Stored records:
____

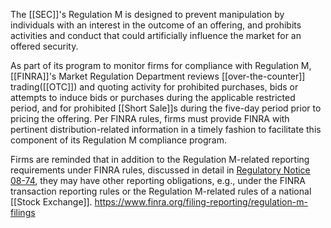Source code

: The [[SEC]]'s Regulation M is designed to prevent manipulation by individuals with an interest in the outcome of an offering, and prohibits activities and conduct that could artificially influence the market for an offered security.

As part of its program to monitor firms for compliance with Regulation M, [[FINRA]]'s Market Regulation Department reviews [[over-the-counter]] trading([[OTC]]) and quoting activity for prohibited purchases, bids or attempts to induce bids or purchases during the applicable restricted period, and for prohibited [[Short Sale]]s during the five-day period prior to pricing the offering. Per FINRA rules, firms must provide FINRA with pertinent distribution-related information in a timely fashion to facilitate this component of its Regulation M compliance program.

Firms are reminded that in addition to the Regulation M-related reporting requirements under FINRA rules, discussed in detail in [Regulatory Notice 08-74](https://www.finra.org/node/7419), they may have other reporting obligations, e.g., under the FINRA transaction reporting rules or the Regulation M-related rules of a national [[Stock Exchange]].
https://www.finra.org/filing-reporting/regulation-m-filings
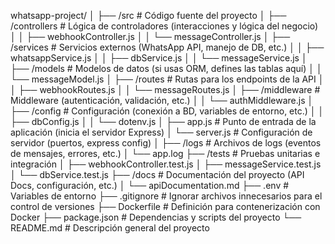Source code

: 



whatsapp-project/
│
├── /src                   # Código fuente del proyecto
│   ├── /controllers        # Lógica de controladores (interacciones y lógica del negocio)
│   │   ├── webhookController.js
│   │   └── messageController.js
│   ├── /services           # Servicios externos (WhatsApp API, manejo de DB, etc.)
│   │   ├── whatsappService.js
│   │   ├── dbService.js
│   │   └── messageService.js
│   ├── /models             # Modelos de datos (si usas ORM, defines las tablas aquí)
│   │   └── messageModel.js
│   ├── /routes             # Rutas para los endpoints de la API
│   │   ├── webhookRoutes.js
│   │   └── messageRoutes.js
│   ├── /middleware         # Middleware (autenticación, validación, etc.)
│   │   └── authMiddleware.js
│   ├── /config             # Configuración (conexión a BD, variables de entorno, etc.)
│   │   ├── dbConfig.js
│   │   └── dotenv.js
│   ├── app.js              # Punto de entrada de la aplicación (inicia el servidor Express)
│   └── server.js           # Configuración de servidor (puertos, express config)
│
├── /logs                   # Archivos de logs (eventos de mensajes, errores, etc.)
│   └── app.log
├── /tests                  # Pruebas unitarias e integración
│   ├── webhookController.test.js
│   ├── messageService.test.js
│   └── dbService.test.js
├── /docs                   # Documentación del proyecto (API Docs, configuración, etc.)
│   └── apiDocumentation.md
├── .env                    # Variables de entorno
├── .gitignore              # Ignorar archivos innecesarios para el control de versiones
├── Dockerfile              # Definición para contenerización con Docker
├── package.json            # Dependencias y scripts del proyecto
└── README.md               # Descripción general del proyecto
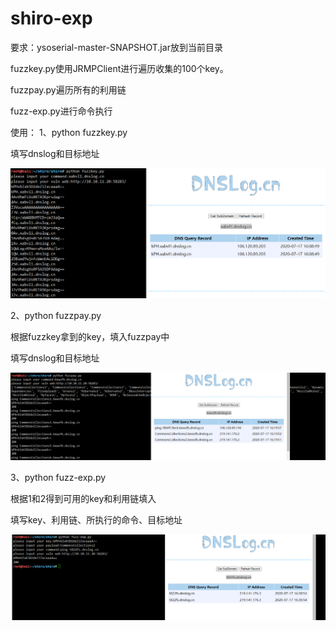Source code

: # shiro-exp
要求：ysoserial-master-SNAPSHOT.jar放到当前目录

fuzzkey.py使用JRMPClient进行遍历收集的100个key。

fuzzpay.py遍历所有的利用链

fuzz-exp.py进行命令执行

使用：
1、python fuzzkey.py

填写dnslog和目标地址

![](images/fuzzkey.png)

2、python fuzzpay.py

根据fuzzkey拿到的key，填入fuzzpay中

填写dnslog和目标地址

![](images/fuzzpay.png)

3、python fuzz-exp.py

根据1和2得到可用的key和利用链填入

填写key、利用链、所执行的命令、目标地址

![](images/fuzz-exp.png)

____

Exercise requirements: Your task is to return every entry exactly as it was written, with the pictures removed.

Response box:
Source code

: The [[SEC]]'s Regulation M is designed to prevent manipulation by individuals with an interest in the outcome of an offering, and prohibits activities and conduct that could artificially influence the market for an offered security.

As part of its program to monitor firms for compliance with Regulation M, [[FINRA]]'s Market Regulation Department reviews [[over-the-counter]] trading([[OTC]]) and quoting activity for prohibited purchases, bids or attempts to induce bids or purchases during the applicable restricted period, and for prohibited [[Short Sale]]s during the five-day period prior to pricing the offering. Per FINRA rules, firms must provide FINRA with pertinent distribution-related information in a timely fashion to facilitate this component of its Regulation M compliance program.

Firms are reminded that in addition to the Regulation M-related reporting requirements under FINRA rules, discussed in detail in [Regulatory Notice 08-74](https://www.finra.org/node/7419), they may have other reporting obligations, e.g., under the FINRA transaction reporting rules or the Regulation M-related rules of a national [[Stock Exchange]].
https://www.finra.org/filing-reporting/regulation-m-filings
Source code

: 



whatsapp-project/
│
├── /src                   # Código fuente del proyecto
│   ├── /controllers        # Lógica de controladores (interacciones y lógica del negocio)
│   │   ├── webhookController.js
│   │   └── messageController.js
│   ├── /services           # Servicios externos (WhatsApp API, manejo de DB, etc.)
│   │   ├── whatsappService.js
│   │   ├── dbService.js
│   │   └── messageService.js
│   ├── /models             # Modelos de datos (si usas ORM, defines las tablas aquí)
│   │   └── messageModel.js
│   ├── /routes             # Rutas para los endpoints de la API
│   │   ├── webhookRoutes.js
│   │   └── messageRoutes.js
│   ├── /middleware         # Middleware (autenticación, validación, etc.)
│   │   └── authMiddleware.js
│   ├── /config             # Configuración (conexión a BD, variables de entorno, etc.)
│   │   ├── dbConfig.js
│   │   └── dotenv.js
│   ├── app.js              # Punto de entrada de la aplicación (inicia el servidor Express)
│   └── server.js           # Configuración de servidor (puertos, express config)
│
├── /logs                   # Archivos de logs (eventos de mensajes, errores, etc.)
│   └── app.log
├── /tests                  # Pruebas unitarias e integración
│   ├── webhookController.test.js
│   ├── messageService.test.js
│   └── dbService.test.js
├── /docs                   # Documentación del proyecto (API Docs, configuración, etc.)
│   └── apiDocumentation.md
├── .env                    # Variables de entorno
├── .gitignore              # Ignorar archivos innecesarios para el control de versiones
├── Dockerfile              # Definición para contenerización con Docker
├── package.json            # Dependencias y scripts del proyecto
└── README.md               # Descripción general del proyecto
Source code

: # shiro-exp
要求：ysoserial-master-SNAPSHOT.jar放到当前目录

fuzzkey.py使用JRMPClient进行遍历收集的100个key。

fuzzpay.py遍历所有的利用链

fuzz-exp.py进行命令执行

使用：
1、python fuzzkey.py

填写dnslog和目标地址

![](images/fuzzkey.png)

2、python fuzzpay.py

根据fuzzkey拿到的key，填入fuzzpay中

填写dnslog和目标地址

![](images/fuzzpay.png)

3、python fuzz-exp.py

根据1和2得到可用的key和利用链填入

填写key、利用链、所执行的命令、目标地址

![](images/fuzz-exp.png)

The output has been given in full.